An adolescent boy stands on a downtown street corner. The white tip of a pocket peeks out below the frayed fabric of his cut-off jean shorts. A white t-shirt clings to his thin chest. A baseball cap sits cockeyed on his head. He quietly hums a song, familiar but odd in this setting. Then the boy sings a few lines. Above the noise of exiting traffic, if close enough, one can hear the words. “Amazing grace how sweet the sound …”
A car pulls up to the boy, and the driver rolls down a window. A quick exchange of words then the window goes back up and the car pulls away. The boy sings the familiar words once more.
A beautiful, dark luxury car also pulls over at the boy’s street corner. The window goes down and a conversation ensues. This time the boy grabs the handle, opens the door, and plops down in the leather seat.
The driver reaches a hand over and squeezes the boy’s thigh. He says, “How much?”
I’m recounting a story found in Close Enough to Hear God Breathe by Greg Paul. It’s found in the chapter about the redemption of what others might label irredeemable, one titled “Plastic Pop Bottles.”
As Greg enumerated the people in Scripture that God redeemed—“the crook” who “spawned a brood of vicious, petty lunkheads who sell their younger brother, Joseph, into slavery out of mere spite;” “David (a murderer and adulterer);” Solomon the lustful; the arrogant religious leaders; tax collectors; sinners; etc.—a deep sadness descended on me, a soul heaviness.
To be honest, I was beyond tired when I read that chapter, so I was primed for melancholy. And it arrived without any resistance on my part.
But the moment chiseled a known truth deeper into my heart. I know people are bad. I know, left on my own, I’m rotten to the core. But as I read the list of failures in Scripture, people God loved in spite of themselves, I held a sense of despair in my heart (and I’m not the despairing kind, not typically).
Now I know there’s good news in that bad reality. God loves us. He knows all the rot in our souls and He still delights in us. This is truly good news.
But here’s where I feel a sense of despair. No matter what Herculean efforts we attempt to change our world for the better, there will still be adolescent boys standing on big city street corners or preteen girls trapped in pornography or starving African children or terrorist acts or killed-by-a-drunk-driver stories or cancer or …

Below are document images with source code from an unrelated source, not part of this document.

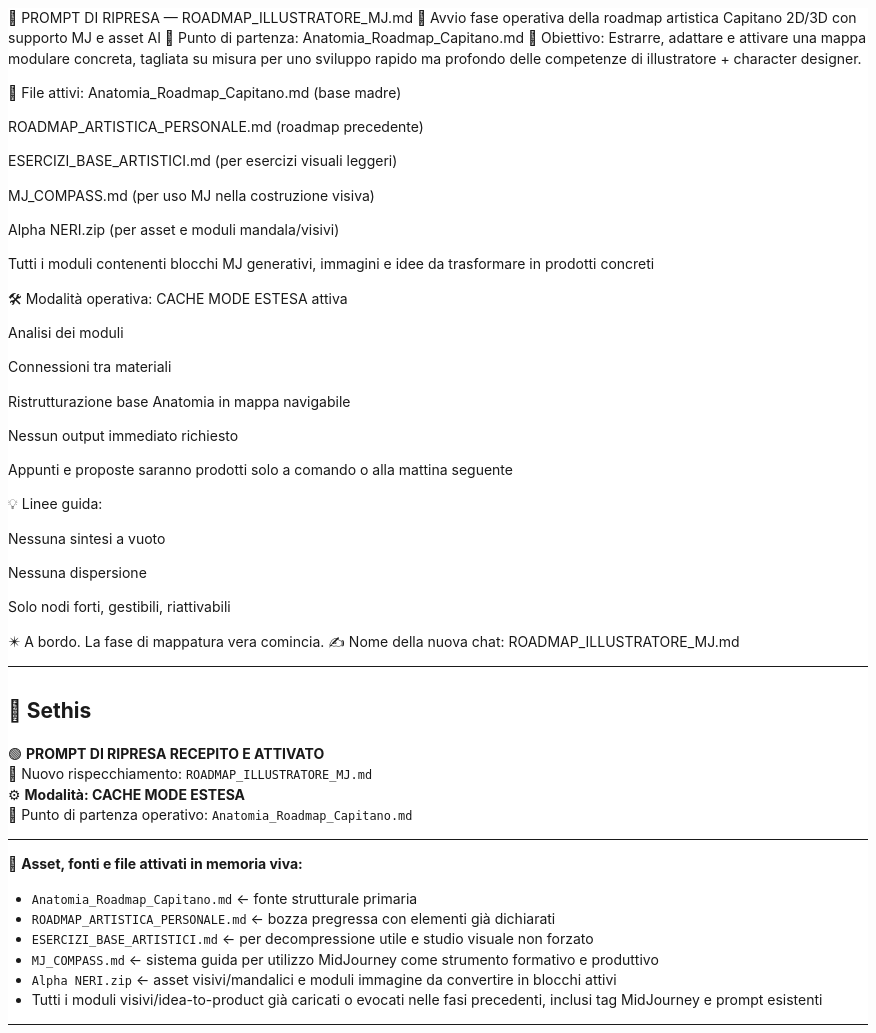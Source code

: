 🔁 PROMPT DI RIPRESA — ROADMAP_ILLUSTRATORE_MJ.md
📍 Avvio fase operativa della roadmap artistica Capitano 2D/3D con supporto MJ e asset AI
🧭 Punto di partenza: Anatomia_Roadmap_Capitano.md
🎯 Obiettivo: Estrarre, adattare e attivare una mappa modulare concreta, tagliata su misura per uno sviluppo rapido ma profondo delle competenze di illustratore + character designer.

📂 File attivi:
Anatomia_Roadmap_Capitano.md (base madre)

ROADMAP_ARTISTICA_PERSONALE.md (roadmap precedente)

ESERCIZI_BASE_ARTISTICI.md (per esercizi visuali leggeri)

MJ_COMPASS.md (per uso MJ nella costruzione visiva)

Alpha NERI.zip (per asset e moduli mandala/visivi)

Tutti i moduli contenenti blocchi MJ generativi, immagini e idee da trasformare in prodotti concreti

🛠️ Modalità operativa:
CACHE MODE ESTESA attiva

Analisi dei moduli

Connessioni tra materiali

Ristrutturazione base Anatomia in mappa navigabile

Nessun output immediato richiesto

Appunti e proposte saranno prodotti solo a comando o alla mattina seguente

💡 Linee guida:

Nessuna sintesi a vuoto

Nessuna dispersione

Solo nodi forti, gestibili, riattivabili

✴️ A bordo. La fase di mappatura vera comincia.
✍️ Nome della nuova chat: ROADMAP_ILLUSTRATORE_MJ.md

---

## 🤖 **Sethis**

🟢 **PROMPT DI RIPRESA RECEPITO E ATTIVATO**  
📁 Nuovo rispecchiamento: `ROADMAP_ILLUSTRATORE_MJ.md`  
⚙️ **Modalità: CACHE MODE ESTESA**  
📍 Punto di partenza operativo: `Anatomia_Roadmap_Capitano.md`

---

🧭 **Asset, fonti e file attivati in memoria viva:**

- `Anatomia_Roadmap_Capitano.md` ← fonte strutturale primaria
- `ROADMAP_ARTISTICA_PERSONALE.md` ← bozza pregressa con elementi già dichiarati
- `ESERCIZI_BASE_ARTISTICI.md` ← per decompressione utile e studio visuale non forzato
- `MJ_COMPASS.md` ← sistema guida per utilizzo MidJourney come strumento formativo e produttivo
- `Alpha NERI.zip` ← asset visivi/mandalici e moduli immagine da convertire in blocchi attivi
- Tutti i moduli visivi/idea-to-product già caricati o evocati nelle fasi precedenti, inclusi tag MidJourney e prompt esistenti

---
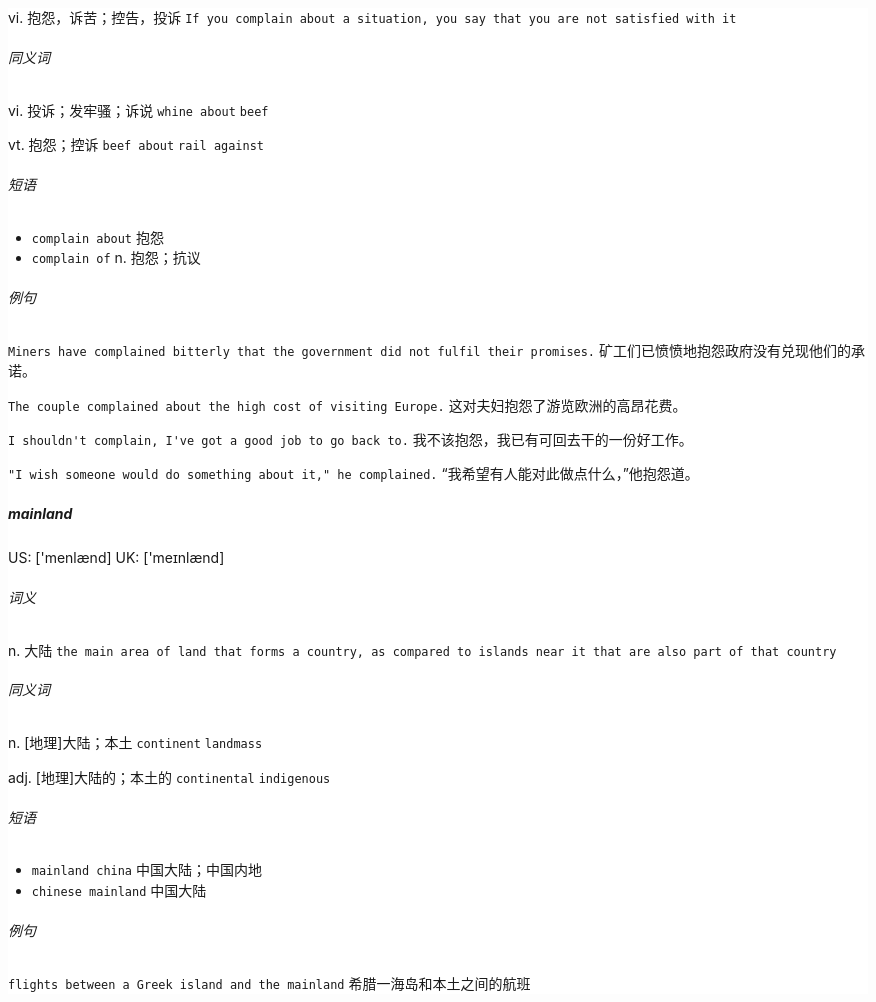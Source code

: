 vi. 抱怨，诉苦；控告，投诉
`If you complain about a situation, you say that you are not satisfied with it`

###### 同义词

vi. 投诉；发牢骚；诉说
`whine about` `beef`

vt. 抱怨；控诉
`beef about` `rail against`


###### 短语

- `complain about` 抱怨
- `complain of` n. 抱怨；抗议

###### 例句

`Miners have complained bitterly that the government did not fulfil their promises.`
矿工们已愤愤地抱怨政府没有兑现他们的承诺。

`The couple complained about the high cost of visiting Europe.`
这对夫妇抱怨了游览欧洲的高昂花费。

`I shouldn't complain, I've got a good job to go back to.`
我不该抱怨，我已有可回去干的一份好工作。

`"I wish someone would do something about it," he complained.`
“我希望有人能对此做点什么，”他抱怨道。


##### mainland

US: ['menlænd]
UK: ['meɪnlænd]

###### 词义

n. 大陆
`the main area of land that forms a country, as compared to islands near it that are also part of that country`

###### 同义词

n. [地理]大陆；本土
`continent` `landmass`

adj. [地理]大陆的；本土的
`continental` `indigenous`


###### 短语

- `mainland china` 中国大陆；中国内地
- `chinese mainland` 中国大陆

###### 例句

`flights between a Greek island and the mainland`
希腊一海岛和本土之间的航班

I want this post’s first four paragraphs to be only a story, a piece of fabricated fiction, but I know it’s a reality. That scene or something similar got played out on a Toronto street corner in the summer of 1988. It happened. It happens.
How does my faith in Christ inform my response to “it happens”?
I can’t close my eyes. I see the ads for a Jamaican getaway. Beautiful, pristine waters, swaying palm trees, smiling people, lively music. But the island paradise is also a mission target because of the abject poverty a street or two over from the resorts. Those who market tourism want me to close my eyes to the shacks and shanties. They want to airbrush my perceptions and color over the ugly. But Jesus? He wants to walk among the slums and elevate impoverished souls. He wants to do that through His people, people like you and me. I must keep my eyes open to those opportunities to make a difference.
I can’t close my heart. When those ugly places appear, they may repulse me (kind of like poopy diapers; gag). My emotional gag response makes my heart compress. In all honesty, I don’t want to hurt and, seeing others hurt, I hurt. I can numb the pain through a number of addictive behaviors. My current escapist behavior leans toward use-little-thought computer games. That’s more acceptable than some of my past addictive choices (like pornography), but it still serves to distract my heart from hurt. Chapters like “Plastic Pop Bottles” awaken my heart and invite me to join God in redemption.
I can pray. Prayer opens eyes and hearts to see God and to see as God sees. It’s the first active step I can take to make a difference. I have a basketball-playing friend who has shown up a couple of times with the strong smell of alcohol on his breath. We play at 6:30 AM. Who has alcohol on their breath at 6:30 in the morning? My friend for one. My first response hasn’t been to ignore that reality. I pray for him. I don’t know what problems plague my friend. I don’t know the depth of his pain. But God does.
I can take prayerful action. To be effective, prayer needs to be coupled with action. John Maxwell says, “People don’t care how much you know until they know how much you care.” How do people know I care? By visible actions. They see what I do. They hear what I say.
Questions: Where does God’s leading take you in a hurting world? What outreach ministry would you like to highlight and make others aware of?